Look for the word "enabled" in the records, and copy each line where it appears.

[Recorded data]
+===+

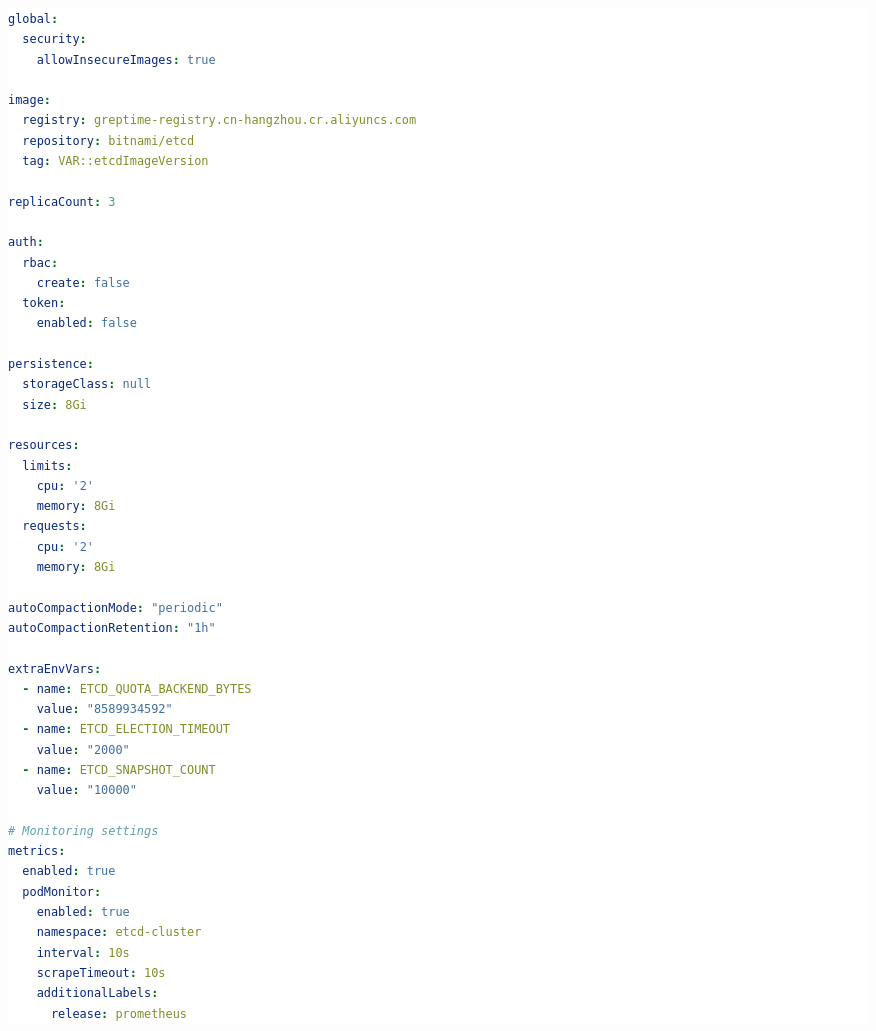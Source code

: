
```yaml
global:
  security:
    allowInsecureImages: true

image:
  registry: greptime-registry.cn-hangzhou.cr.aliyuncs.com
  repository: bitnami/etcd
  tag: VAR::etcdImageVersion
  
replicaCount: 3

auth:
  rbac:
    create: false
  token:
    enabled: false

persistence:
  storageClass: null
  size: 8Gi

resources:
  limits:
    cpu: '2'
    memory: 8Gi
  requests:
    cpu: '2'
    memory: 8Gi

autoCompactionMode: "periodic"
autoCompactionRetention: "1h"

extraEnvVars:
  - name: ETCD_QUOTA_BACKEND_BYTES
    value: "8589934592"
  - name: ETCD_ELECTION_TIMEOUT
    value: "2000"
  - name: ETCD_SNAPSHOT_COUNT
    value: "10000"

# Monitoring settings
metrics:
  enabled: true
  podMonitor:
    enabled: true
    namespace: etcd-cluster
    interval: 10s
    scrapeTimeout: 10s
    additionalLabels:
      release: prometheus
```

+===+

Output below:
    enabled: false
  enabled: true
    enabled: true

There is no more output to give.